Venezuelan Oligarchs Who Robbed Country Bring Cash and Corruption to Miami and Houston

“They come here to enjoy the fruits of their ill-gotten gains.”

More than 1.5 million Venezuelans have fled into the diaspora spurred by the election of Hugo Chávez, Maduro’s predecessor, as president in 1998. Many settled in the United States, including in Houston — lured by its oil and gas jobs — and Miami, the American metropolis closest to South America. Some are poor and working-class Venezuelans in search of economic opportunity. Some are professionals who were purged by the Chávez government. And some are the same corrupt businessmen who stole billions from the Venezuelan government and plunged the country into the worst economic crisis Latin America has seen in a generation.

“They go out and they buy the most expensive house, the most exotic cars, the fastest airplanes,” says Otto Reich, a former U.S. ambassador to Venezuela. “They do it here in the United States because they’re afforded the personal security that their fellow citizens are denied in Venezuela… they come here to enjoy the fruits of their ill-gotten gains.”

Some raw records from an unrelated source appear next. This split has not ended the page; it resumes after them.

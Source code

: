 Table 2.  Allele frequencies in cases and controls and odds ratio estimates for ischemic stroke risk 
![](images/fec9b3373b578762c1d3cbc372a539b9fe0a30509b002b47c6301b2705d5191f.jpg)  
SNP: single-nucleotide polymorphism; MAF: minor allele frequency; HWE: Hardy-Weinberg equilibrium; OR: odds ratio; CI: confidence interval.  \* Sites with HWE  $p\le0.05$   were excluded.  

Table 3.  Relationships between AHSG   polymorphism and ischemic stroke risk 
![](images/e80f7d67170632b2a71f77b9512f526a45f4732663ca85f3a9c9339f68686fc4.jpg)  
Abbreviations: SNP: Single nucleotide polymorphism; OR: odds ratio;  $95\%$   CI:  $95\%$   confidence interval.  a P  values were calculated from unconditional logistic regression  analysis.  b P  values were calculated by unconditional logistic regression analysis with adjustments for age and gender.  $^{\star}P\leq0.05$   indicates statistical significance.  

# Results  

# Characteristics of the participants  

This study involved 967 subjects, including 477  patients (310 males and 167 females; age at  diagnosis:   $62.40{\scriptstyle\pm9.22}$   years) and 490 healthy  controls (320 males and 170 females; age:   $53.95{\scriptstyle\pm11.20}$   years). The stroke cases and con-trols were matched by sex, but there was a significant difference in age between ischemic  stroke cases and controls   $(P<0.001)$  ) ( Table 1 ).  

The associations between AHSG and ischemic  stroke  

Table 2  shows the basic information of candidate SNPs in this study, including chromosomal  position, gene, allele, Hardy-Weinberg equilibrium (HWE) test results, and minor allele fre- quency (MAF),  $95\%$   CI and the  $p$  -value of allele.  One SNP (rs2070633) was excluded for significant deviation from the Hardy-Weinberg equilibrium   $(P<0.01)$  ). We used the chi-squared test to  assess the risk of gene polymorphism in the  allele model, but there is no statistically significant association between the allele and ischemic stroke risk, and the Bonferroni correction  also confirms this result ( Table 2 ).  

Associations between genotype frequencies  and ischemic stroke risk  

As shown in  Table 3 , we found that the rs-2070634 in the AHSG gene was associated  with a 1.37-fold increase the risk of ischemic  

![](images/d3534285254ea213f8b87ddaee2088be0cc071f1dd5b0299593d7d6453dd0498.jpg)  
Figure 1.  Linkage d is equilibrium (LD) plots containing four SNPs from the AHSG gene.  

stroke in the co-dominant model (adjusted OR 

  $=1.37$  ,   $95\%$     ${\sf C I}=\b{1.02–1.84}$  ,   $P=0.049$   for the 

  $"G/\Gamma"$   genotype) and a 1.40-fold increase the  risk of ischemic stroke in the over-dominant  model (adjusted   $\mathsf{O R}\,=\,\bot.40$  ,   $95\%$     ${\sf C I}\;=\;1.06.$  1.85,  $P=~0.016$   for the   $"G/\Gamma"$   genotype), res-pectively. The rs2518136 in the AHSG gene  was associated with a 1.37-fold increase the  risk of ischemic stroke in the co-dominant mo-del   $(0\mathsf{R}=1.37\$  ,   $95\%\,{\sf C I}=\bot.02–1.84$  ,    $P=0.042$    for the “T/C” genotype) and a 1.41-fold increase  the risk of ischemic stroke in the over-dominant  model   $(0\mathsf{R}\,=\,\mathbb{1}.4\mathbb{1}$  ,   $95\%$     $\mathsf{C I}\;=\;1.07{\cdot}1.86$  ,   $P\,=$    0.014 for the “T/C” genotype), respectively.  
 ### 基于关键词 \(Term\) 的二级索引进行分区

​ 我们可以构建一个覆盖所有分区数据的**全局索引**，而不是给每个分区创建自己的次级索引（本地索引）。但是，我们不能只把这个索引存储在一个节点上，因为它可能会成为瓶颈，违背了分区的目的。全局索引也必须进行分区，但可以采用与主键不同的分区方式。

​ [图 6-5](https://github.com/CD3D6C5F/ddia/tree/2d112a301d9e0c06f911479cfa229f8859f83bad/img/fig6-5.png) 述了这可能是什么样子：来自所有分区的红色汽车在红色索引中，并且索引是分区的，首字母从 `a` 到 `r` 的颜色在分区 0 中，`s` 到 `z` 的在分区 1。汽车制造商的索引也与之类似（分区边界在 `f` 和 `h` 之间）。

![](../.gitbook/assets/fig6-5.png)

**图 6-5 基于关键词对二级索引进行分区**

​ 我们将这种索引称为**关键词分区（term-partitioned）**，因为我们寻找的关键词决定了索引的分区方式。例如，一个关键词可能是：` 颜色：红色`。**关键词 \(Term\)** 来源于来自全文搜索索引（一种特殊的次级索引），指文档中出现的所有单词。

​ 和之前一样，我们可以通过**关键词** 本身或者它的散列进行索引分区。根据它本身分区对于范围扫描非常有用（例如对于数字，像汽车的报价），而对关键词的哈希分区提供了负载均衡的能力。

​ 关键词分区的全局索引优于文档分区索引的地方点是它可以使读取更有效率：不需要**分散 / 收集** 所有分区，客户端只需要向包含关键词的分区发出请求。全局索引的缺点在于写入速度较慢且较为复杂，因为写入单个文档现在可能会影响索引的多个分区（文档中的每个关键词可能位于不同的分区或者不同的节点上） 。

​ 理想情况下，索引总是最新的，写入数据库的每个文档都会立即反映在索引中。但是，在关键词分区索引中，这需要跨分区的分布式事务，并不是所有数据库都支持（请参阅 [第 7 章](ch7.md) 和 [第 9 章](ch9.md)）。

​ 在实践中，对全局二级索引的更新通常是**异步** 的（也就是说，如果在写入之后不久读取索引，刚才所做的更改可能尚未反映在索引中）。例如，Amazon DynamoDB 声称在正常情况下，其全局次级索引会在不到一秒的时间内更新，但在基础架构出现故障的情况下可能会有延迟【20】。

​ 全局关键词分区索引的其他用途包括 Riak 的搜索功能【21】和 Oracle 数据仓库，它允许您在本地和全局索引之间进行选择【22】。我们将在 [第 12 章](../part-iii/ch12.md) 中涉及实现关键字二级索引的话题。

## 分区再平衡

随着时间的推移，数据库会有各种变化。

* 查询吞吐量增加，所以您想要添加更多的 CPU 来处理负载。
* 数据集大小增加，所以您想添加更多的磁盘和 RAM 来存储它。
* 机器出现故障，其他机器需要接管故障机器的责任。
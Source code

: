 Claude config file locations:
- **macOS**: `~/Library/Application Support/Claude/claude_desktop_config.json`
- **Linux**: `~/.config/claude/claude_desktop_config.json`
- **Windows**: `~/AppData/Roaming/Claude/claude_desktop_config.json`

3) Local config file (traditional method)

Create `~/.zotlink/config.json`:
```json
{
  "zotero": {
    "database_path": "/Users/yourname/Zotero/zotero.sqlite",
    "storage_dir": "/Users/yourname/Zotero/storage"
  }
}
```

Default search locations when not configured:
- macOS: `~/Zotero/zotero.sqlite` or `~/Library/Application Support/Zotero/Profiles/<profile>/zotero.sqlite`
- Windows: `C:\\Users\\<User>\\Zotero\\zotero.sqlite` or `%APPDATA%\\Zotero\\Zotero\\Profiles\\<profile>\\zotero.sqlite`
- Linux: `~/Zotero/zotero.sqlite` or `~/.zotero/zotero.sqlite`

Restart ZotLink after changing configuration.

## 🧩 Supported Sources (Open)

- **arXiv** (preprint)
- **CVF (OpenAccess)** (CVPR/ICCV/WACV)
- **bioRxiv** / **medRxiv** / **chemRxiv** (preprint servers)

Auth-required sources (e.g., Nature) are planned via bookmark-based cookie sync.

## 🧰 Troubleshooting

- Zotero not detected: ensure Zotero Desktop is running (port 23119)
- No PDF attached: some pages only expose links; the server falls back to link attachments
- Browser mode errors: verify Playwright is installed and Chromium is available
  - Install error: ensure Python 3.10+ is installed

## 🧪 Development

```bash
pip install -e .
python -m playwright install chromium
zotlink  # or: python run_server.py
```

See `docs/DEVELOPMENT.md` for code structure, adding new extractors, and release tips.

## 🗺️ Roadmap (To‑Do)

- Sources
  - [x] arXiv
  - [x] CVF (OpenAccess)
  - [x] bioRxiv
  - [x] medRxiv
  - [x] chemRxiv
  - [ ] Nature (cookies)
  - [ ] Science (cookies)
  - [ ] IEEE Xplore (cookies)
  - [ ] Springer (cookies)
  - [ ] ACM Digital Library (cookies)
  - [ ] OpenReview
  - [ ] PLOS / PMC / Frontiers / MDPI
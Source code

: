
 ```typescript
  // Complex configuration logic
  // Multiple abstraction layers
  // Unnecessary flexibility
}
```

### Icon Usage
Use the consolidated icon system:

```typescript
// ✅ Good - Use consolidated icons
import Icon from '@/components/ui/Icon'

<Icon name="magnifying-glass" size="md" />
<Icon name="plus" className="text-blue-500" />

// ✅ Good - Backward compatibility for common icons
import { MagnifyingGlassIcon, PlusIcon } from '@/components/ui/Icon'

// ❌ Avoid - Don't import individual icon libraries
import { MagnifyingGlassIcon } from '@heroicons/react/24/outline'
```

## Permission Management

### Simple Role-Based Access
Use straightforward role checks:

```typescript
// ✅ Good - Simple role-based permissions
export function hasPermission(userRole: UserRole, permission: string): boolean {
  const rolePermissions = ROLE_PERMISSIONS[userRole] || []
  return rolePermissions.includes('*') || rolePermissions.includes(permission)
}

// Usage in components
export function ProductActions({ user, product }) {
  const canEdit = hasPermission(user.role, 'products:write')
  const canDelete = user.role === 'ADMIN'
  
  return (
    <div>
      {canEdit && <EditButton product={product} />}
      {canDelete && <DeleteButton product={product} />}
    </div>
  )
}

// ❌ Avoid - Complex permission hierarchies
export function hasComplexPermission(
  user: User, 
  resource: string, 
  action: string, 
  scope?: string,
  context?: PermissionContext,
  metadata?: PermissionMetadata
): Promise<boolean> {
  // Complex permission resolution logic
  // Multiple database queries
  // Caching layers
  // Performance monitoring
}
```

Venezuelans call them boligarchs, a portmanteau of “bolívar” (Venezuela’s currency) and “oligarch.” Hundreds hide in plain sight in Venezuelan enclaves such as Weston, Florida; and Katy, Texas. These American boligarchs include Roberto Rincón and Abraham Shiera, a pair of Venezuelan businessmen who bilked their country’s state-run oil company, PDVSA (PAY-duh-veh-suh), out of $1 billion before they were caught.